Excessive ornamentation was en vogue in the early 1980s, which was the last time the Adolphus Hotel underwent a significant renovation. For the recent revamp of the downtown Dallas Beaux-Arts icon, local design studio Swoon the Studio scaled back, reimagining it as a young couple’s quietly elegant family estate in Europe.
Part of Marriott’s Autograph Collection and operated by Dallas hospitality and development firm Makeready, the Adolphus has attracted visiting luminaries for decades since its development by beer titan Adolphus Busch around 1912. “People have a lot of memories of the property. It’s a historic building and so we wanted to honor the past,” says Joslyn Taylor, Swoon the Studio partner and principal of interiors, “but we also wanted to make it relaxed and fresh.”

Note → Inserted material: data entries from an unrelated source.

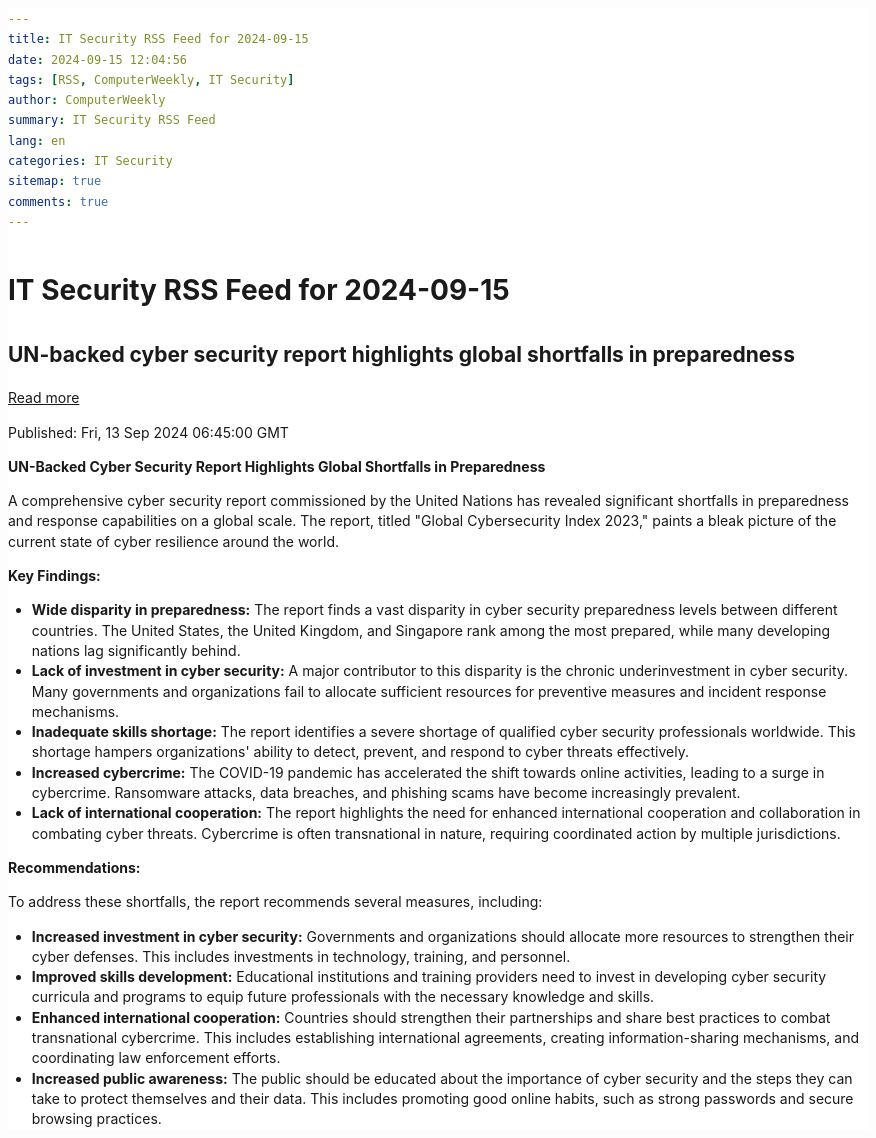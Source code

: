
 ```yaml
---
title: IT Security RSS Feed for 2024-09-15
date: 2024-09-15 12:04:56
tags: [RSS, ComputerWeekly, IT Security]
author: ComputerWeekly
summary: IT Security RSS Feed
lang: en
categories: IT Security
sitemap: true
comments: true
---
```


# IT Security RSS Feed for 2024-09-15

## UN-backed cyber security report highlights global shortfalls in preparedness
[Read more](https://www.computerweekly.com/news/366610615/UN-backed-cyber-security-report-highlights-global-shortfalls-in-preparedness)

Published: Fri, 13 Sep 2024 06:45:00 GMT

**UN-Backed Cyber Security Report Highlights Global Shortfalls in Preparedness**

A comprehensive cyber security report commissioned by the United Nations has revealed significant shortfalls in preparedness and response capabilities on a global scale. The report, titled "Global Cybersecurity Index 2023," paints a bleak picture of the current state of cyber resilience around the world.

**Key Findings:**

* **Wide disparity in preparedness:** The report finds a vast disparity in cyber security preparedness levels between different countries. The United States, the United Kingdom, and Singapore rank among the most prepared, while many developing nations lag significantly behind.
* **Lack of investment in cyber security:** A major contributor to this disparity is the chronic underinvestment in cyber security. Many governments and organizations fail to allocate sufficient resources for preventive measures and incident response mechanisms.
* **Inadequate skills shortage:** The report identifies a severe shortage of qualified cyber security professionals worldwide. This shortage hampers organizations' ability to detect, prevent, and respond to cyber threats effectively.
* **Increased cybercrime:** The COVID-19 pandemic has accelerated the shift towards online activities, leading to a surge in cybercrime. Ransomware attacks, data breaches, and phishing scams have become increasingly prevalent.
* **Lack of international cooperation:** The report highlights the need for enhanced international cooperation and collaboration in combating cyber threats. Cybercrime is often transnational in nature, requiring coordinated action by multiple jurisdictions.

**Recommendations:**

To address these shortfalls, the report recommends several measures, including:

* **Increased investment in cyber security:** Governments and organizations should allocate more resources to strengthen their cyber defenses. This includes investments in technology, training, and personnel.
* **Improved skills development:** Educational institutions and training providers need to invest in developing cyber security curricula and programs to equip future professionals with the necessary knowledge and skills.
* **Enhanced international cooperation:** Countries should strengthen their partnerships and share best practices to combat transnational cybercrime. This includes establishing international agreements, creating information-sharing mechanisms, and coordinating law enforcement efforts.
* **Increased public awareness:** The public should be educated about the importance of cyber security and the steps they can take to protect themselves and their data. This includes promoting good online habits, such as strong passwords and secure browsing practices.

For nearly two and a half years, Swoon the Studio overhauled the Adolphus’s public spaces to make way for additions such as Spa Adolphus, which includes an alfresco relaxation area and the airy lifestyle boutique Commerce Goods + Supply. A residential feel was also conjured to complement the 407 upgraded guestrooms courtesy of local firm Design Duncan Miller Ullmann. Convivial, social brands like Ace Hotel were muses for the Adolphus’s dive into modernity, as were the grand yet refined spaces “visited on research trips, like Chicago Athletic Association and Bemelmans Bar in New York,” points out Taylor. Materials like original dark walnut paneling are melded with steel-frame windows, a homey collection of books, and artwork from the likes of artist Richard Serra.
New restaurants, including the charcoal-hued, Viennese-influenced Otto’s Coffee & Fine Foods and white-tiled bistro City Hall, bolster storied fine dining restaurant the French Room. It remains ornate in its modern incarnation, but the ceiling now wears a simple white shade, no longer flaunting its signature cherub frescoes. The French Room Bar, where a red Chinoiserie-style mantel pops against deep blue walls, offers a more intimate experience.
Custom mosaic floors greet guests at reception, while the upper lobby’s bar is fashioned from Carrara marble and raw brass. In the Drawing Room, a duo of antique limestone fireplaces from France were, despite structural challenges, painstakingly reassembled. Another highlight, says Taylor, was discovered upon removing layers of old carpeting in the French Room Salon: lustrous marble flooring illuminates the Adolphus’s graceful timelessness.